======== Exercise materials ========

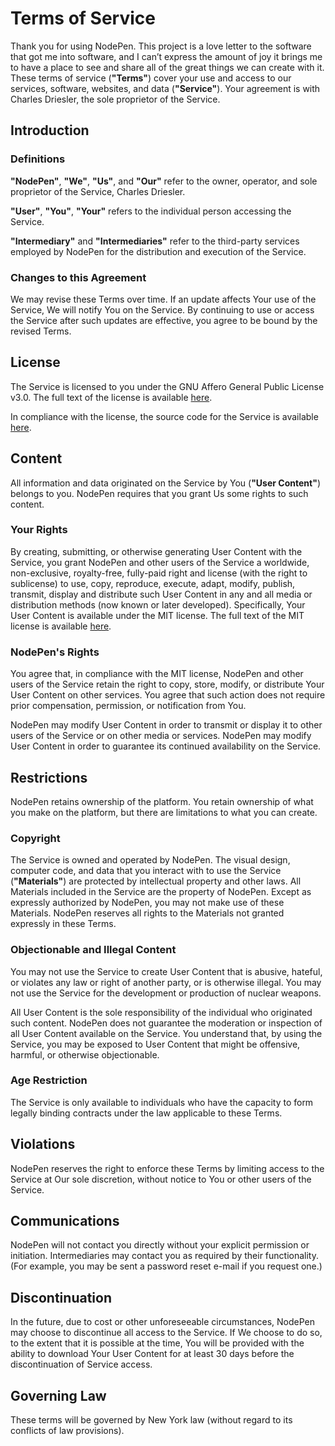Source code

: # Terms of Service

Thank you for using NodePen. This project is a love letter to the software that got me into software, and I can’t express the amount of joy it brings me to have a place to see and share all of the great things we can create with it. These terms of service (**"Terms"**) cover your use and access to our services, software, websites, and data (**"Service"**). Your agreement is with Charles Driesler, the sole proprietor of the Service.

## Introduction

### Definitions

**"NodePen"**, **"We"**, **"Us"**, and **"Our"** refer to the owner, operator, and sole proprietor of the Service, Charles Driesler.

**"User"**, **"You"**, **"Your"** refers to the individual person accessing the Service.

**"Intermediary"** and **"Intermediaries"** refer to the third-party services employed by NodePen for the distribution and execution of the Service.

### Changes to this Agreement

We may revise these Terms over time. If an update affects Your use of the Service, We will notify You on the Service. By continuing to use or access the Service after such updates are effective, you agree to be bound by the revised Terms.

## License

The Service is licensed to you under the GNU Affero General Public License v3.0. The full text of the license is available [here](https://www.gnu.org/licenses/agpl-3.0.en.html).

In compliance with the license, the source code for the Service is available [here](https://github.com/cdriesler/nodepen).

## Content

All information and data originated on the Service by You (**"User Content"**) belongs to you. NodePen requires that you grant Us some rights to such content.

### Your Rights

By creating, submitting, or otherwise generating User Content with the Service, you grant NodePen and other users of the Service a worldwide, non-exclusive, royalty-free, fully-paid right and license (with the right to sublicense) to use, copy, reproduce, execute, adapt, modify, publish, transmit, display and distribute such User Content in any and all media or distribution methods (now known or later developed). Specifically, Your User Content is available under the MIT license. The full text of the MIT license is available [here](https://opensource.org/licenses/MIT).

### NodePen's Rights

You agree that, in compliance with the MIT license, NodePen and other users of the Service retain the right to copy, store, modify, or distribute Your User Content on other services. You agree that such action does not require prior compensation, permission, or notification from You.

NodePen may modify User Content in order to transmit or display it to other users of the Service or on other media or services. NodePen may modify User Content in order to guarantee its continued availability on the Service.

## Restrictions

NodePen retains ownership of the platform. You retain ownership of what you make on the platform, but there are limitations to what you can create.

### Copyright

The Service is owned and operated by NodePen. The visual design, computer code, and data that you interact with to use the Service (**"Materials"**) are protected by intellectual property and other laws. All Materials included in the Service are the property of NodePen. Except as expressly authorized by NodePen, you may not make use of these Materials. NodePen reserves all rights to the Materials not granted expressly in these Terms.

### Objectionable and Illegal Content

You may not use the Service to create User Content that is abusive, hateful, or violates any law or right of another party, or is otherwise illegal. You may not use the Service for the development or production of nuclear weapons.

All User Content is the sole responsibility of the individual who originated such content. NodePen does not guarantee the moderation or inspection of all User Content available on the Service. You understand that, by using the Service, you may be exposed to User Content that might be offensive, harmful, or otherwise objectionable.

### Age Restriction

The Service is only available to individuals who have the capacity to form legally binding contracts under the law applicable to these Terms.

## Violations

NodePen reserves the right to enforce these Terms by limiting access to the Service at Our sole discretion, without notice to You or other users of the Service.

## Communications

NodePen will not contact you directly without your explicit permission or initiation. Intermediaries may contact you as required by their functionality. (For example, you may be sent a password reset e-mail if you request one.)

## Discontinuation

In the future, due to cost or other unforeseeable circumstances, NodePen may choose to discontinue all access to the Service. If We choose to do so, to the extent that it is possible at the time, You will be provided with the ability to download Your User Content for at least 30 days before the discontinuation of Service access.

## Governing Law

These terms will be governed by New York law (without regard to its conflicts of law provisions).
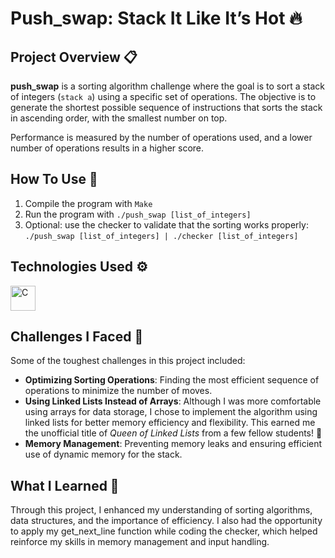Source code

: # Push_swap: Stack It Like It’s Hot 🔥

## Project Overview 📋

**push_swap** is a sorting algorithm challenge where the goal is to sort a stack of integers (`stack a`) using a specific set of operations. 
The objective is to generate the shortest possible sequence of instructions that sorts the stack in ascending order, with the smallest number on top.

Performance is measured by the number of operations used, and a lower number of operations results in a higher score.

## How To Use 🔧

1. Compile the program with `Make`
2. Run the program with `./push_swap [list_of_integers]`
3. Optional: use the checker to validate that the sorting works properly: `./push_swap [list_of_integers] | ./checker [list_of_integers]`

## Technologies Used ⚙️

<img src="https://cdn.worldvectorlogo.com/logos/c-1.svg" alt="C" width="40" height="40"/>

## Challenges I Faced 🧠

Some of the toughest challenges in this project included:

- **Optimizing Sorting Operations**: Finding the most efficient sequence of operations to minimize the number of moves.
- **Using Linked Lists Instead of Arrays**: Although I was more comfortable using arrays for data storage, I chose to implement the algorithm using linked lists for better memory efficiency and flexibility.
  This earned me the unofficial title of *Queen of Linked Lists* from a few fellow students! 👑
- **Memory Management**: Preventing memory leaks and ensuring efficient use of dynamic memory for the stack.

## What I Learned 🚀

Through this project, I enhanced my understanding of sorting algorithms, data structures, and the importance of efficiency. 
I also had the opportunity to apply my get_next_line function while coding the checker, which helped reinforce my skills in memory management and input handling.
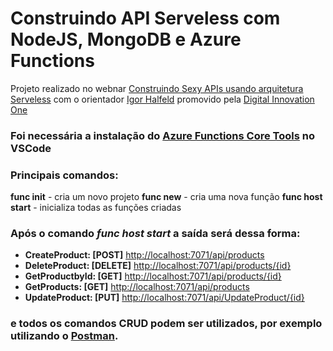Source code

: # Construindo API Serveless com NodeJS, MongoDB e Azure Functions

Projeto realizado no webnar [Construindo Sexy APIs usando arquitetura Serveless](https://www.youtube.com/watch?v=uCYC1lYpyxc&ab_channel=DigitalInnovationOne) com o orientador [Igor Halfeld](https://github.com/IgorHalfeld)  promovido pela [Digital Innovation One](https://digitalinnovation.one/)
  

### Foi necessária a instalação do  [Azure Functions Core Tools](https://docs.microsoft.com/pt-br/azure/azure-functions/functions-run-local?tabs=windows,csharp,bash) no VSCode
### Principais comandos:
**func init** - cria um novo projeto
**func new** - cria uma nova função
**func host start** - inicializa todas as funções criadas

### Após o comando *func host start* a saída será dessa forma:
-   **CreateProduct: [POST]**  [http://localhost:7071/api/products](http://localhost:7071/api/products)
-   **DeleteProduct: [DELETE]**  [http://localhost:7071/api/products/{id}](http://localhost:7071/api/products/%7Bid%7D)
-   **GetProductbyId: [GET]**  [http://localhost:7071/api/products/{id}](http://localhost:7071/api/products/%7Bid%7D)
-   **GetProducts: [GET]**  [http://localhost:7071/api/products](http://localhost:7071/api/products)
-   **UpdateProduct: [PUT]**  [http://localhost:7071/api/UpdateProduct/{id}](http://localhost:7071/api/UpdateProduct)
### e todos os comandos CRUD podem ser utilizados, por exemplo utilizando o [Postman](https://www.postman.com/).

========

● What is needed: From the records above, transcribe exactly the lines starting at the one containing "- **Memory Management**: Preventing" and ending at the one containing "e Azure Functions". Skip the pictures.

● Result:
- **Memory Management**: Preventing memory leaks and ensuring efficient use of dynamic memory for the stack.

## What I Learned 🚀

Through this project, I enhanced my understanding of sorting algorithms, data structures, and the importance of efficiency. 
I also had the opportunity to apply my get_next_line function while coding the checker, which helped reinforce my skills in memory management and input handling.
Source code

: # Construindo API Serveless com NodeJS, MongoDB e Azure Functions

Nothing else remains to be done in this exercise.